L'amministrazione Trump ha individuato i suoi 4 punti cardine per la futura strategia globale americana: proteggi, promuovi, preserva ed avanza.

E' doveroso partire dalla considerazione che i tre soggetti geopolitici in argomento hanno dimensioni, e quindi caratteristiche e prerogative, di tipo imperiale ossia con interessi e relative politiche internazionali a sostegno, che nessun altro competitore può vantare. Inoltre va considerato che il confronto a tre si basa sulla consapevolezza che la potenza deterrente, esprimibile da ciascuno, non sarà mai a somma zero e che conseguentemente il concetto di Mutually Assured Destruction costringe tornare sul campo dello scontro e compensazione d'interessi per procura; esattamente come avveniva nell'epoca della guerra fredda 1.0, quella che termina con la dissoluzione del Patto di Varsavia.


Russia e Stati Uniti si sono confrontati per circa mezzo secolo sul piano della deterrenza come strategia del confronto globale e su quello dell'erosione dell'influenza altrui sui Paesi non allineati a livello locale.


Erano i tempi della chiusura in blocchi e del ricorso all'intelligence quale strumento principe a sostegno delle iniziative politiche, diplomatiche e militari. Erano i tempi della human intellingence HUMINT che primeggiava sulle altre forme di raccolta d'informazioni e di controinformazione. Con l'11/9 si è passati al grande orecchio virtuale che tutto riesce a monitorare, ma che a causa della conseguente ridondanza informativa poco riesce ad analizzare e soprattutto comprendere.


Il cambio di priorità da parte della Casa Bianca costringerà l'intero sistema di relazioni internazionali a rivedere i proprio piani e le priorità in agenda nella consapevolezza che oggi il mondo è quanto mai a connotazione orizzontale e quindi i campi d'azione a tutela dell'interesse nazionale sono potenzialmente infiniti a partire dal cortile di casa fino ad interessare gli antipodi del pianeta.


Questo rimodulamento dell'intera strategia d'intelligence avrà ripercussioni interne e ovviamente esterne in tutti i Paesi e relative agenzie d'intelligence. Cambiando le priorità cambieranno gli equilibri di potere interni ad ogni Stato e quindi si rimodelleranno le strutture dello Stato Profondo con nuovi padroni che scalzeranno rapidamente i vecchi. Questo processo avrà vincitori e vinti e scuoterà, come per altro già sta avvenendo, molti Stati nel profondo delle strutture di potere.


Sul piano della proiezione estera invece si acuiranno nuovamente le azioni d'intelligence che interesseranno Paesi terzi per sottrarli all'influenza del nemico, nel tentativo di conquistarli al proprio interesse.
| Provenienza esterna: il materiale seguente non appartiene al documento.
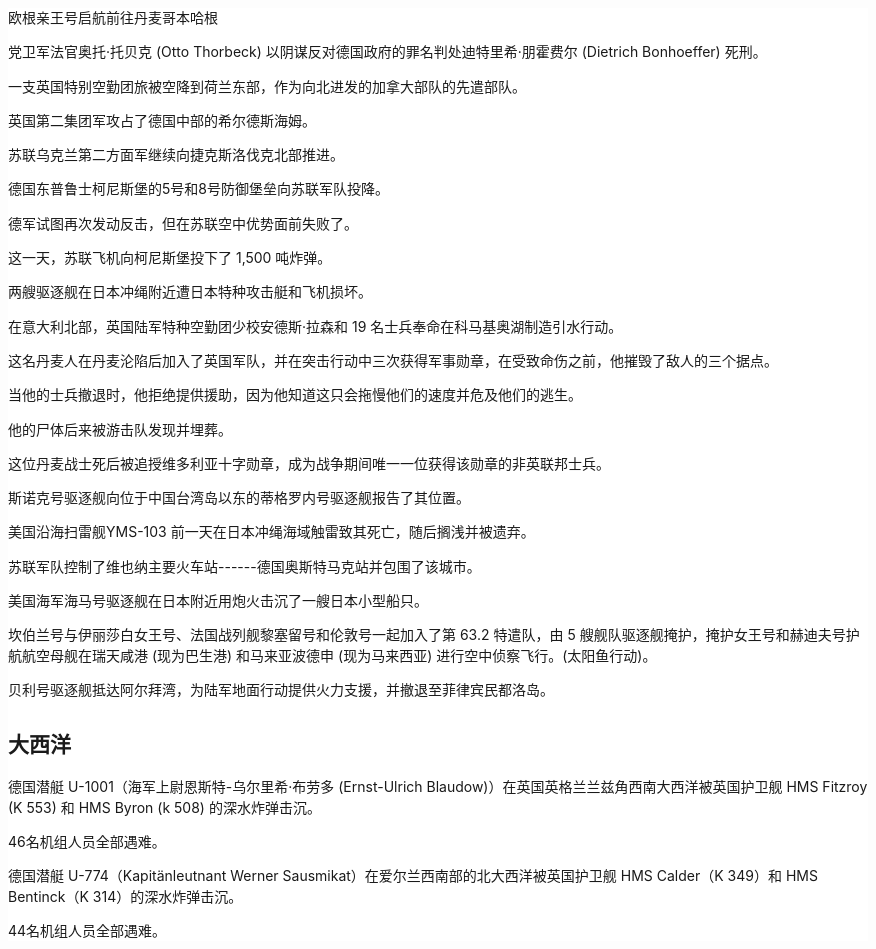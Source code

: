 欧根亲王号启航前往丹麦哥本哈根

党卫军法官奥托·托贝克 (Otto Thorbeck)
以阴谋反对德国政府的罪名判处迪特里希·朋霍费尔 (Dietrich Bonhoeffer)
死刑。

一支英国特别空勤团旅被空降到荷兰东部，作为向北进发的加拿大部队的先遣部队。

英国第二集团军攻占了德国中部的希尔德斯海姆。

苏联乌克兰第二方面军继续向捷克斯洛伐克北部推进。

德国东普鲁士柯尼斯堡的5号和8号防御堡垒向苏联军队投降。

德军试图再次发动反击，但在苏联空中优势面前失败了。

这一天，苏联飞机向柯尼斯堡投下了 1,500 吨炸弹。

两艘驱逐舰在日本冲绳附近遭日本特种攻击艇和飞机损坏。

在意大利北部，英国陆军特种空勤团少校安德斯·拉森和 19
名士兵奉命在科马基奥湖制造引水行动。

这名丹麦人在丹麦沦陷后加入了英国军队，并在突击行动中三次获得军事勋章，在受致命伤之前，他摧毁了敌人的三个据点。

当他的士兵撤退时，他拒绝提供援助，因为他知道这只会拖慢他们的速度并危及他们的逃生。

他的尸体后来被游击队发现并埋葬。

这位丹麦战士死后被追授维多利亚十字勋章，成为战争期间唯一一位获得该勋章的非英联邦士兵。

斯诺克号驱逐舰向位于中国台湾岛以东的蒂格罗内号驱逐舰报告了其位置。

美国沿海扫雷舰YMS-103
前一天在日本冲绳海域触雷致其死亡，随后搁浅并被遗弃。

苏联军队控制了维也纳主要火车站------德国奥斯特马克站并包围了该城市。

美国海军海马号驱逐舰在日本附近用炮火击沉了一艘日本小型船只。

坎伯兰号与伊丽莎白女王号、法国战列舰黎塞留号和伦敦号一起加入了第 63.2
特遣队，由 5
艘舰队驱逐舰掩护，掩护女王号和赫迪夫号护航航空母舰在瑞天咸港
(现为巴生港) 和马来亚波德申 (现为马来西亚)
进行空中侦察飞行。(太阳鱼行动)。

贝利号驱逐舰抵达阿尔拜湾，为陆军地面行动提供火力支援，并撤退至菲律宾民都洛岛。

## 大西洋

德国潜艇 U-1001（海军上尉恩斯特-乌尔里希·布劳多 (Ernst-Ulrich
Blaudow)）在英国英格兰兰兹角西南大西洋被英国护卫舰 HMS Fitzroy (K 553)
和 HMS Byron (k 508) 的深水炸弹击沉。

46名机组人员全部遇难。

德国潜艇 U-774（Kapitänleutnant Werner
Sausmikat）在爱尔兰西南部的北大西洋被英国护卫舰 HMS Calder（K 349）和
HMS Bentinck（K 314）的深水炸弹击沉。

44名机组人员全部遇难。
In sostanza torneremo ad assistere a dinamiche d'ingerenza nella politica interna degli Stati che soprattutto noi in Italia abbiamo vissuto nel secondo dopoguerra con un lascito indelebile che ancora oggi segna la vita repubblicana.


In un simile scenario è evidente che non saranno gli eserciti schierati a vincere il confronto ma quelle forze non convenzionali a carattere privatistico di cui abbiamo rilevato le prime attività palesi ed operative in Ucraina o in Siria.


Questo confronto globalizzato si va caratterizzando per la privatizzazione degli eserciti e dell'intelligence generando nuove strutture ibride frutto dell'Interesse Nazionale, gestito da centrali statali, il Deep State, che coordineranno strutture private a cui delegare l'attività sui vari teatri di confronto e scontro.


Addio James Bond e avanti Capitan America.